[Data extract Boundary: Start]

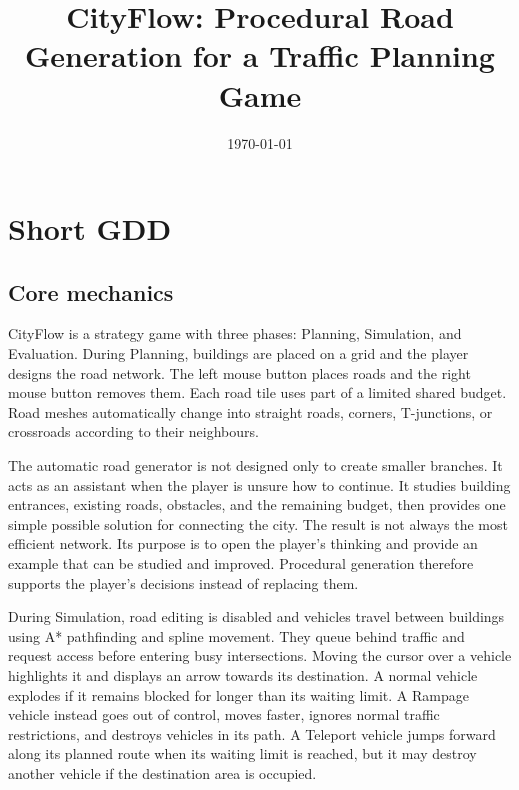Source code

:\documentclass[10pt, a4paper, twocolumn]{article}
\title{CityFlow: Procedural Road Generation for a Traffic Planning Game}
\author{
    \authorstyle{[YOUR NAME]}
    \newline
    \authorstyle{[YOUR STUDENT ID]}
    \newline\newline
    \institution{}
}
\date{\today}
\begin{document}
\maketitle
\thispagestyle{firstpage}


\section{Short GDD}

\subsection{Core mechanics}

CityFlow is a strategy game with three phases: Planning, Simulation, and Evaluation. During Planning, buildings are placed on a grid and the player designs the road network. The left mouse button places roads and the right mouse button removes them. Each road tile uses part of a limited shared budget. Road meshes automatically change into straight roads, corners, T-junctions, or crossroads according to their neighbours.

The automatic road generator is not designed only to create smaller branches. It acts as an assistant when the player is unsure how to continue. It studies building entrances, existing roads, obstacles, and the remaining budget, then provides one simple possible solution for connecting the city. The result is not always the most efficient network. Its purpose is to open the player's thinking and provide an example that can be studied and improved. Procedural generation therefore supports the player's decisions instead of replacing them.

During Simulation, road editing is disabled and vehicles travel between buildings using A* pathfinding and spline movement. They queue behind traffic and request access before entering busy intersections. Moving the cursor over a vehicle highlights it and displays an arrow towards its destination. A normal vehicle explodes if it remains blocked for longer than its waiting limit. A Rampage vehicle instead goes out of control, moves faster, ignores normal traffic restrictions, and destroys vehicles in its path. A Teleport vehicle jumps forward along its planned route when its waiting limit is reached, but it may destroy another vehicle if the destination area is occupied.
\end{document}
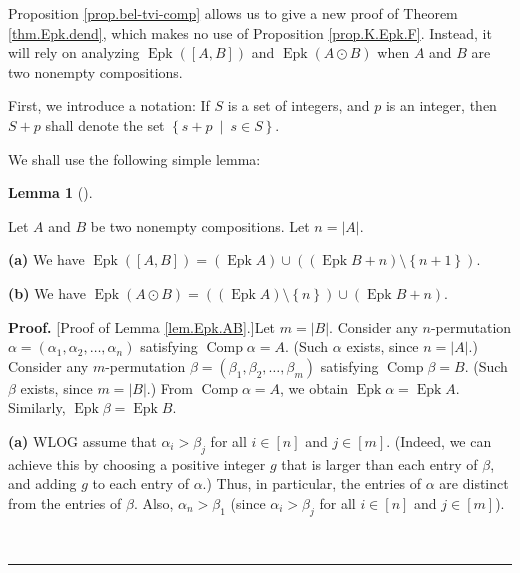 \documentclass[numbers=enddot,12pt,final,onecolumn,notitlepage]{scrartcl}%
\theoremstyle{definition}
\newtheorem{lem}[theo]{Lemma}
\newenvironment{lemma}[1][]
{\begin{lem}[#1]\begin{leftbar}}
{\end{leftbar}\end{lem}}
\newenvironment{proof}[1][Proof]{\noindent\textbf{#1.} }{\ \rule{0.5em}{0.5em}}
\newenvironment{verlong}{}{}
\begin{document}
\begin{verlong}
Proposition \ref{prop.bel-tvi-comp} allows us to give a new proof of Theorem
\ref{thm.Epk.dend}, which makes no use of Proposition \ref{prop.K.Epk.F}.
Instead, it will rely on analyzing $\operatorname{Epk}\left(  \left[
A,B\right]  \right)  $ and $\operatorname{Epk}\left(  A\odot B\right)  $ when
$A$ and $B$ are two nonempty compositions.

First, we introduce a notation: If $S$ is a set of integers, and $p$ is an
integer, then $S+p$ shall denote the set $\left\{  s+p\ \mid\ s\in S\right\}
$.

We shall use the following simple lemma:

\begin{lemma}
\label{lem.Epk.AB}Let $A$ and $B$ be two nonempty compositions. Let
$n=\left\vert A\right\vert $.

\textbf{(a)} We have $\operatorname{Epk}\left(  \left[  A,B\right]  \right)
=\left(  \operatorname{Epk}A\right)  \cup\left(  \left(  \operatorname{Epk}%
B+n\right)  \setminus\left\{  n+1\right\}  \right)  $.

\textbf{(b)} We have $\operatorname{Epk}\left(  A\odot B\right)  =\left(
\left(  \operatorname{Epk}A\right)  \setminus\left\{  n\right\}  \right)
\cup\left(  \operatorname{Epk}B+n\right)  $.
\end{lemma}

\begin{proof}
[Proof of Lemma \ref{lem.Epk.AB}.]Let $m=\left\vert B\right\vert $. Consider
any $n$-permutation $\alpha=\left(  \alpha_{1},\alpha_{2},\ldots,\alpha
_{n}\right)  $ satisfying $\operatorname*{Comp}\alpha=A$. (Such $\alpha$
exists, since $n=\left\vert A\right\vert $.) Consider any $m$-permutation
$\beta=\left(  \beta_{1},\beta_{2},\ldots,\beta_{m}\right)  $ satisfying
$\operatorname*{Comp}\beta=B$. (Such $\beta$ exists, since $m=\left\vert
B\right\vert $.) From $\operatorname*{Comp}\alpha=A$, we obtain
$\operatorname{Epk}\alpha=\operatorname{Epk}A$. Similarly,
$\operatorname{Epk}\beta=\operatorname{Epk}B$.

\textbf{(a)} WLOG assume that $\alpha_{i}>\beta_{j}$ for all $i\in\left[
n\right]  $ and $j\in\left[  m\right]  $. (Indeed, we can achieve this by
choosing a positive integer $g$ that is larger than each entry of $\beta$, and
adding $g$ to each entry of $\alpha$.) Thus, in particular, the entries of
$\alpha$ are distinct from the entries of $\beta$. Also, $\alpha_{n}>\beta
_{1}$ (since $\alpha_{i}>\beta_{j}$ for all $i\in\left[  n\right]  $ and
$j\in\left[  m\right]  $).


\end{proof}
\end{verlong}
\end{document}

[Data extract Boundary: End]

What is being asked – Up to and including the line containing "CityFlow is a", repeat every line from the start of the data, but none of the pictures.

Task output –
Source code

:\documentclass[10pt, a4paper, twocolumn]{article}
\title{CityFlow: Procedural Road Generation for a Traffic Planning Game}
\author{
    \authorstyle{[YOUR NAME]}
    \newline
    \authorstyle{[YOUR STUDENT ID]}
    \newline\newline
    \institution{}
}
\date{\today}
\begin{document}
\maketitle
\thispagestyle{firstpage}


\section{Short GDD}

\subsection{Core mechanics}

CityFlow is a strategy game with three phases: Planning, Simulation, and Evaluation. During Planning, buildings are placed on a grid and the player designs the road network. The left mouse button places roads and the right mouse button removes them. Each road tile uses part of a limited shared budget. Road meshes automatically change into straight roads, corners, T-junctions, or crossroads according to their neighbours.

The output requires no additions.